*What to do*
Scan the material below and report how many lines include the string "moment"; nothing else belongs in the reply.
◆ ◆ ◆ ◆ ◆ ◆ ◆
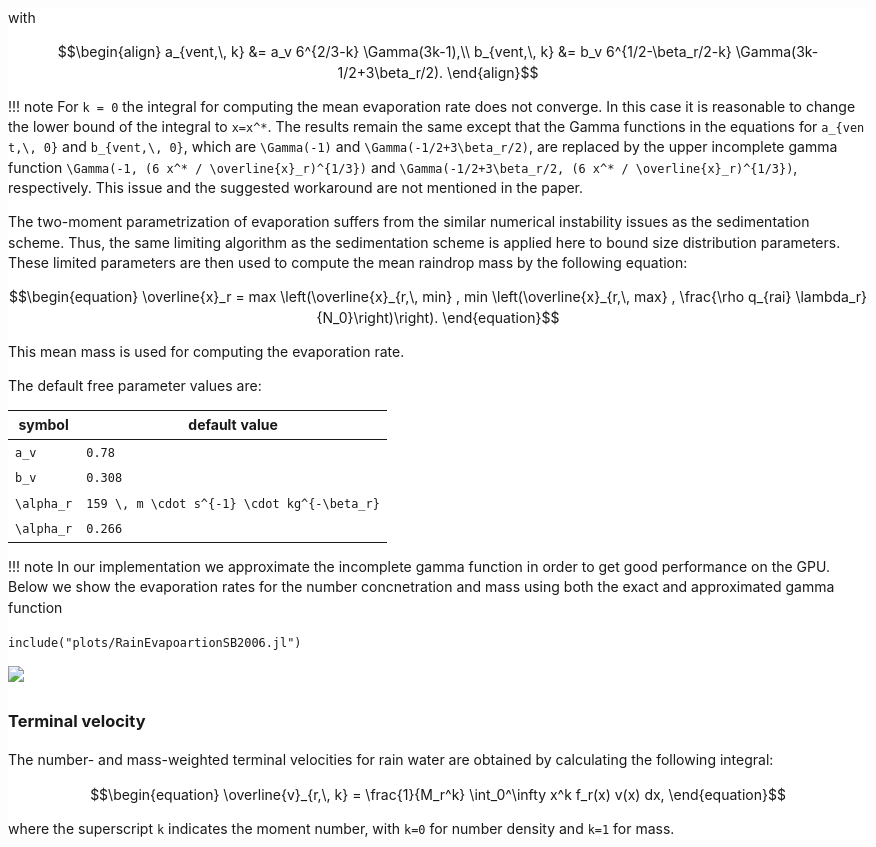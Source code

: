 with
```math
\begin{align}
  a_{vent,\, k} &= a_v 6^{2/3-k} \Gamma(3k-1),\\
  b_{vent,\, k} &= b_v 6^{1/2-\beta_r/2-k} \Gamma(3k-1/2+3\beta_r/2).
\end{align}
```

!!! note
    For ``k = 0`` the integral for computing the mean evaporation rate does not converge. In this case it is reasonable to change the lower bound of the integral to ``x=x^*``. The results remain the same except that the Gamma functions in the equations for ``a_{vent,\, 0}`` and ``b_{vent,\, 0}``, which are ``\Gamma(-1)`` and ``\Gamma(-1/2+3\beta_r/2)``, are replaced by the upper incomplete gamma function ``\Gamma(-1, (6 x^* / \overline{x}_r)^{1/3})`` and ``\Gamma(-1/2+3\beta_r/2, (6 x^* / \overline{x}_r)^{1/3})``, respectively. This issue and the suggested workaround are not mentioned in the paper.

The two-moment parametrization of evaporation suffers from the similar numerical instability issues as the sedimentation scheme. Thus, the same limiting algorithm as the sedimentation scheme is applied here to bound size distribution parameters. These limited parameters are then used to compute the mean raindrop mass by the following equation:
```math
\begin{equation}
  \overline{x}_r = max \left(\overline{x}_{r,\, min} , min \left(\overline{x}_{r,\, max} , \frac{\rho q_{rai} \lambda_r}{N_0}\right)\right).
\end{equation}
```
This mean mass is used for computing the evaporation rate.

The default free parameter values are:

|   symbol                   | default value                                   |
|----------------------------|-------------------------------------------------|
|``a_v``                     | ``0.78``                                        |
|``b_v``                     | ``0.308``                                       |
|``\alpha_r``                | ``159 \, m \cdot s^{-1} \cdot kg^{-\beta_r}``   |
|``\alpha_r``                | ``0.266``                                       |

!!! note
    In our implementation we approximate the incomplete gamma function in order to get good
    performance on the GPU. Below we show the evaporation rates for the number concnetration
    and mass using both the exact and approximated gamma function

```@example
include("plots/RainEvapoartionSB2006.jl")
```
![](SB2006_rain_evaporation.svg)

### Terminal velocity

The number- and mass-weighted terminal velocities for rain water are obtained by calculating the following integral:
```math
\begin{equation}
  \overline{v}_{r,\, k} = \frac{1}{M_r^k} \int_0^\infty x^k f_r(x) v(x) dx,
\end{equation}
```
where the superscript ``k`` indicates the moment number,  with ``k=0`` for number density and ``k=1`` for mass.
◆ ◆ ◆ ◆ ◆ ◆ ◆
*Task answer*
2